Supongamos, sin embargo, que todas mis críticas hasta ahora a Larson son erróneas y que el mercado libre es un sistema terrible que explota a los pobres. Todavía tenemos que preguntarle qué quiere poner en su lugar. Su respuesta adolece, una vez más, de su falta de voluntad o de su incapacidad para enfrentarse a la economía austriaca. En respuesta a Hayek, que argumentó que la planificación central es un «camino hacia la servidumbre», dice que su tipo de socialismo no se basa en la planificación central. En su lugar, presenta un control democrático por parte de los trabajadores. «Pero, por supuesto, un nivel de vida decente requiere una gran coordinación con otros centros de trabajo, para que los bienes y servicios necesarios fluyan a través de sus cadenas de producción, a menudo largas, de forma razonablemente eficiente. Esta comunicación entre industrias se ve enormemente favorecida por la sofisticada tecnología de las telecomunicaciones de hoy en día, que también podría permitir que diferentes fuerzas de trabajo colaboren juntas para satisfacer un plan acordado» (p. 194).
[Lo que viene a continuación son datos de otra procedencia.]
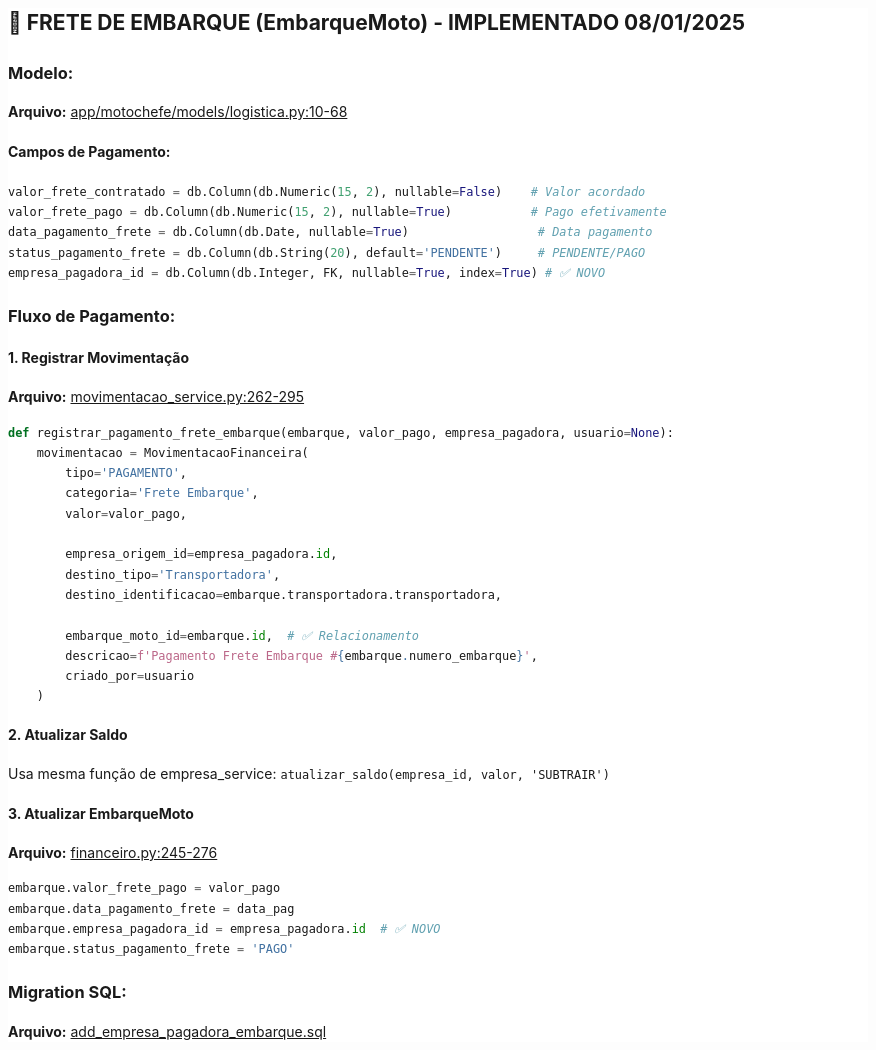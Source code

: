
## 🚛 FRETE DE EMBARQUE (EmbarqueMoto) - IMPLEMENTADO 08/01/2025

### **Modelo:**
**Arquivo:** [app/motochefe/models/logistica.py:10-68](app/motochefe/models/logistica.py#L10)

#### **Campos de Pagamento:**
```python
valor_frete_contratado = db.Column(db.Numeric(15, 2), nullable=False)    # Valor acordado
valor_frete_pago = db.Column(db.Numeric(15, 2), nullable=True)           # Pago efetivamente
data_pagamento_frete = db.Column(db.Date, nullable=True)                  # Data pagamento
status_pagamento_frete = db.Column(db.String(20), default='PENDENTE')     # PENDENTE/PAGO
empresa_pagadora_id = db.Column(db.Integer, FK, nullable=True, index=True) # ✅ NOVO
```

### **Fluxo de Pagamento:**

#### **1. Registrar Movimentação**
**Arquivo:** [movimentacao_service.py:262-295](app/motochefe/services/movimentacao_service.py#L262)

```python
def registrar_pagamento_frete_embarque(embarque, valor_pago, empresa_pagadora, usuario=None):
    movimentacao = MovimentacaoFinanceira(
        tipo='PAGAMENTO',
        categoria='Frete Embarque',
        valor=valor_pago,

        empresa_origem_id=empresa_pagadora.id,
        destino_tipo='Transportadora',
        destino_identificacao=embarque.transportadora.transportadora,

        embarque_moto_id=embarque.id,  # ✅ Relacionamento
        descricao=f'Pagamento Frete Embarque #{embarque.numero_embarque}',
        criado_por=usuario
    )
```

#### **2. Atualizar Saldo**
Usa mesma função de empresa_service: `atualizar_saldo(empresa_id, valor, 'SUBTRAIR')`

#### **3. Atualizar EmbarqueMoto**
**Arquivo:** [financeiro.py:245-276](app/motochefe/routes/financeiro.py#L245)

```python
embarque.valor_frete_pago = valor_pago
embarque.data_pagamento_frete = data_pag
embarque.empresa_pagadora_id = empresa_pagadora.id  # ✅ NOVO
embarque.status_pagamento_frete = 'PAGO'
```

### **Migration SQL:**
**Arquivo:** [add_empresa_pagadora_embarque.sql](app/motochefe/scripts/add_empresa_pagadora_embarque.sql)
¿Cómo se supone que los trabajadores van a hacer esto? Larson no ofrece ninguna discusión sobre el punto fundamental de Mises de que el cálculo económico en una economía moderna compleja sólo puede tener lugar a través de los precios de mercado, y que sin tales precios la economía se colapsaría en el caos. Las conferencias entre trabajadores, incluso las equipadas con la última «tecnología de telecomunicaciones», no resolverán el problema del cálculo.
Larson piensa que los críticos del socialismo se han concentrado erróneamente en la planificación central, pero si lee el relato de Mises sobre el sindicalismo en Socialismo, descubrirá que Mises es muy consciente de las propuestas del tipo que él favorece. Sin embargo, me resisto a recomendar a Larson que lo haga, porque parece incapaz de leer a Mises sin distorsión, y concluiré con un ejemplo más de ello. Citando un pasaje de La mentalidad anticapitalista, Larson dice que «Mises atribuía los movimientos socialistas a las emociones de envidia y resentimiento» (p. 195). Si se busca el pasaje, resulta que Mises está hablando del trabajador que se siente insatisfecho por la gente «que ha tenido éxito donde él fracasó», no del movimiento socialista. Evidentemente, no es necesario citar con precisión cuando se trata de un «oportunista intelectual» como Mises.